I think a lot of end users put up with all the headaches that come with using Stan because it’s basically been the only game in town for a while (for non-specialists who aren’t used to writing their own samplers). My students routinely struggle to get stan installed and working and often the trouble comes from having to debug C++ compiler problems since updates in that ecosystem break things in mysterious ways.

So in my field (psychology/linguistics) there is a lot of pent up demand for a system that’s stan-like, with a maybe more expressive/graphical model oriented syntax, but mostly just to get away from the headaches associated with C++ being involved at any point.

4 Likes

My experience has been very different, I find the build process for Stan very smooth. After setting up a few libraries, it is literally just a make command. And wrappers like rstan automate this even further.

I work a lot with Stan, and as a user I never had to deal with C++.

IMO a NUTS/HMC implementation in Julia can have the following comparative advantages:

  1. coding likelihoods directly in Julia, for arbitrary functions, involving control flow etc; and unit testing small pieces
  2. ability to dissect and debug the adaptation, explore mixing and convergence issues directly for difficult posteriors

The difficulty is that beating Stan’s AD engine is very, very hard. Stan as a language is quite limiting, but the Stan developers managed to optimize gradient calculations to an amazing extent.

2 Likes

I only used STAN a couple times before Julia but this was similar to my experience.
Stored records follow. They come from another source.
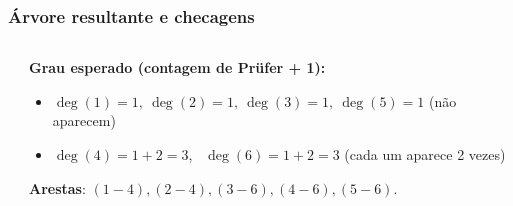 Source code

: \documentclass[aspectratio=169]{beamer}
\begin{document}
\begin{frame}[t]
  \frametitle{Árvore resultante e checagens}
  \begin{columns}[T,onlytextwidth]
    \begin{column}{0.62\linewidth}
    \end{column}
    \begin{column}{0.38\linewidth}
      \small
      \textbf{Grau esperado (contagem de Prüfer + 1):}
      \begin{itemize}
        \item $\deg(1)=1,\ \deg(2)=1,\ \deg(3)=1,\ \deg(5)=1$ (não aparecem)\\
        \item $\deg(4)=1+2=3$, \ $\deg(6)=1+2=3$ (cada um aparece 2 vezes)
      \end{itemize}
      \vspace{4pt}
      \textbf{Arestas}: $(1\!-\!4), (2\!-\!4), (3\!-\!6), (4\!-\!6), (5\!-\!6)$.
    \end{column}
  \end{columns}
\end{frame}

\end{document}
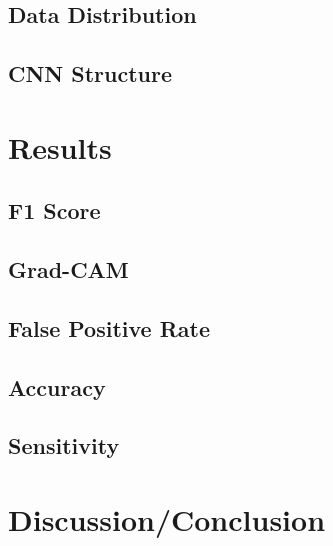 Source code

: \documentclass[acmsmall, review]{acmart}
\begin{document}
\subsection{Data Distribution}
\subsection{CNN Structure}


\section{Results}
\subsection{F1 Score}
\subsection{Grad-CAM}
\subsection{False Positive Rate}
\subsection{Accuracy}
\subsection{Sensitivity}
\section{Discussion/Conclusion}
\end{document}
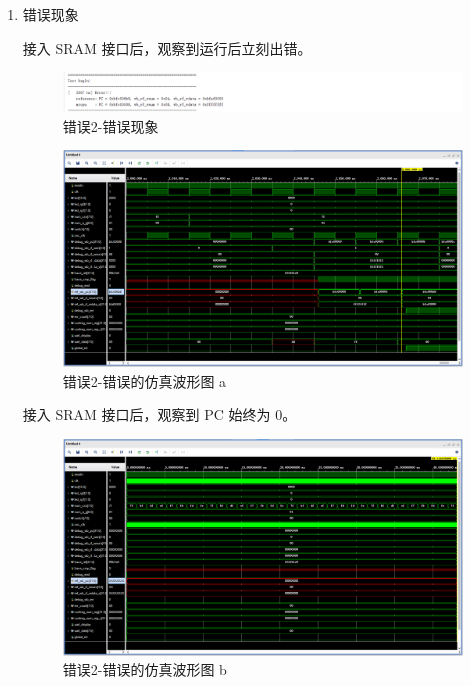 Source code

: \begin{enumerate}[(1)]
    \item 错误现象

接入 SRAM 接口后，观察到运行后立刻出错。

\begin{figure}[H]
    \centering
    \includegraphics[width=\textwidth]{image/错误2-错误现象1.png}
    \caption{错误2-错误现象}
    \label{fig:错误2-错误现象1}
\end{figure}

\begin{figure}[H]
    \centering
    \includegraphics[width=\textwidth]{image/错误2-错误现象2.png}
    \caption{错误2-错误的仿真波形图 a}
    \label{fig:错误2-错误现象2}
\end{figure}

接入 SRAM 接口后，观察到 PC 始终为 0。

\begin{figure}[H]
    \centering
    \includegraphics[width=\textwidth]{image/错误2-错误现象3.png}
    \caption{错误2-错误的仿真波形图 b}
    \label{fig:错误2-错误现象3}
\end{figure}


\end{enumerate}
However, I did stop using it as soon as I wanted to hook something directly into the C++ and it seemed like a nightmare.

Yes, the famous two language problem strikes again :wink:

I am not saying that a Julia solution could not improve on Stan (especially in this respect), just that it will not be trivial, and in the meantime Stan is a reasonable solution for a lot of problems.

Mine too, until very recently. I’d never had a problem installing it until literally this year; historically I’ve used it on a mac but now run linux mostly. But my students running macos have had a real headache with getting it installed via rstan, which was a surprise to me but I wasn’t able to immediately debug it. It’s sensitive to thinks like linker paths etc. that can be messed with by other stuff and if you don’t know what you’re doing it’s just black magic.

You should probably know that a make call is quite a scary thing for a lot of people. Especially if you’ve never worked on any compiled languages, which is a ton of people.

2 Likes

it’s only scary of typing make doesn’t work

2 Likes

So sad no one mentions OpenBUGS. I have 3 textbooks that use BUGS.

I still use it occasionally! I actually rather dislike the Stan modeling language (although I suspect I’m in a minority). Specifically, I despise having to deal with all the different transformation blocks, specifying reals, etc. Basically anything beyond the data block and model block (the modeling block is pretty close to the BUGS-style syntax) just sets my teeth on edge.

It may have some fantastic AD backend (and I do use Stan occasionally), but in practice I actually think Stan is (very marginally) less usable than trying to write WinBUGS/OpenBUGS. It’s actually about as fast for me to just prototype eveything manually using Distributions and DynamicHMC (which says good things about those packages, I guess, but perhaps not such wonderful things for Stan as a PPL).

I’d prefer switch over to Turing or something else for most things, but the lack of support for the LJK distribution (for correlations) is a big problem given most of my current projects. Although @tpapp has an alt_distributions package that has it… hey, any chance of getting that particular distribution added to the main Distributions.jl line? Once that happens, I could probably get away from Stan almost entirely.

1 Like

Thank you for your kind words. You may be pleased to learn that DynamicHMC is nearing a 2.0 version this summer, with some long-awaited improvements.

Regarding xBUGS: it is of course possible that you find the syntax nicer, but the Gibbs sampling algorithm is much less efficient than HMC in general cases.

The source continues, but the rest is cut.